[Data excerpts]
......

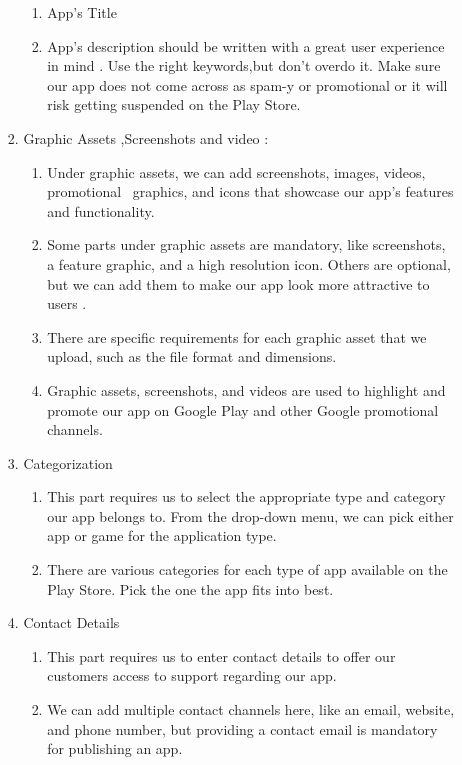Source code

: \begin{enumerate}
\begin{enumerate}
\begin{enumerate}
\begin{enumerate}
                \item App’s Title
                \item App’s description should be written with a great user experience in mind . Use the right keywords,but don’t overdo it. Make sure our app does not come across as spam-y or promotional
                or it will risk getting suspended on the Play Store.
            \end{enumerate}
            \item Graphic Assets ,Screenshots and video :
            \begin{enumerate}
                \item Under graphic assets, we can add screenshots, images, videos, promotional  graphics, and icons that showcase our app’s features and functionality. 
                \item Some parts under graphic assets are mandatory, like screenshots, a feature graphic, and a high resolution icon. Others are optional, but we can add them to make our app look more attractive to users .
                 \item There are specific requirements for each graphic asset that we upload, such as the file format and dimensions.
                \item Graphic assets, screenshots, and videos are used to highlight and promote our app on Google Play and other Google promotional channels.
            \end{enumerate}
            \item Categorization
            \begin{enumerate}
                \item This part requires us to select the appropriate type and category our app belongs to. From the drop-down menu, we can pick either app or game for the application type.
                \item There are various categories for each type of app available on the Play Store. Pick the one the app fits into best.
            \end{enumerate}
            \item Contact Details
            \begin{enumerate}
                \item This part requires us to enter contact details to offer our customers access to support regarding our app.
                \item We can add multiple contact channels here, like an email, website, and phone number, but providing a contact email is mandatory for publishing an app.

\end{enumerate}
\end{enumerate}
\end{enumerate}
\end{enumerate}
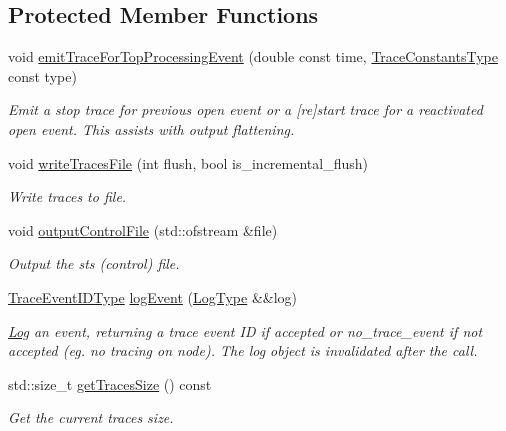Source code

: \subsection*{Protected Member Functions}
\begin{DoxyCompactItemize}
\item 
void \hyperlink{structvt_1_1trace_1_1_trace_lite_a6d33deb4bef608ff3c68dcf80b2fcc42}{emit\+Trace\+For\+Top\+Processing\+Event} (double const time, \hyperlink{namespacevt_1_1trace_acf454dfbd581b0ebae895f90b5927a1d}{Trace\+Constants\+Type} const type)
\begin{DoxyCompactList}\small\item\em Emit a \textquotesingle{}stop\textquotesingle{} trace for previous open event or a \textquotesingle{}\mbox{[}re\mbox{]}start\textquotesingle{} trace for a reactivated open event. This assists with output flattening. \end{DoxyCompactList}\item 
void \hyperlink{structvt_1_1trace_1_1_trace_lite_aa385172051bc8f3fc58a345fec10eae2}{write\+Traces\+File} (int flush, bool is\+\_\+incremental\+\_\+flush)
\begin{DoxyCompactList}\small\item\em Write traces to file. \end{DoxyCompactList}\item 
void \hyperlink{structvt_1_1trace_1_1_trace_lite_a7b60eedbf68a4989a1566f2cf85d94dd}{output\+Control\+File} (std\+::ofstream \&file)
\begin{DoxyCompactList}\small\item\em Output the sts (control) file. \end{DoxyCompactList}\item 
\hyperlink{namespacevt_1_1trace_a64a7185f3e102df8d8258f263ccd1582}{Trace\+Event\+I\+D\+Type} \hyperlink{structvt_1_1trace_1_1_trace_lite_aeb468f1222761674e4ffb0cfa27f0641}{log\+Event} (\hyperlink{structvt_1_1trace_1_1_trace_lite_aeb73e523d31829d3163c877b145afa2a}{Log\+Type} \&\&log)
\begin{DoxyCompactList}\small\item\em \hyperlink{structvt_1_1trace_1_1_log}{Log} an event, returning a trace event ID if accepted or {\ttfamily no\+\_\+trace\+\_\+event} if not accepted (eg. no tracing on node). The log object is invalidated after the call. \end{DoxyCompactList}\item 
std\+::size\+\_\+t \hyperlink{structvt_1_1trace_1_1_trace_lite_a1cdbccebe00aec90174e93b3d1fa0bcf}{get\+Traces\+Size} () const
\begin{DoxyCompactList}\small\item\em Get the current traces size. \end{DoxyCompactList}\end{DoxyCompactItemize}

......

- [EXERCISE INSTRUCTIONS]: Where does "requires" appear in the records above? Copy every line that has it.

- [ANSWER TO THIS TASK]:
                \item This part requires us to select the appropriate type and category our app belongs to. From the drop-down menu, we can pick either app or game for the application type.
                \item This part requires us to enter contact details to offer our customers access to support regarding our app.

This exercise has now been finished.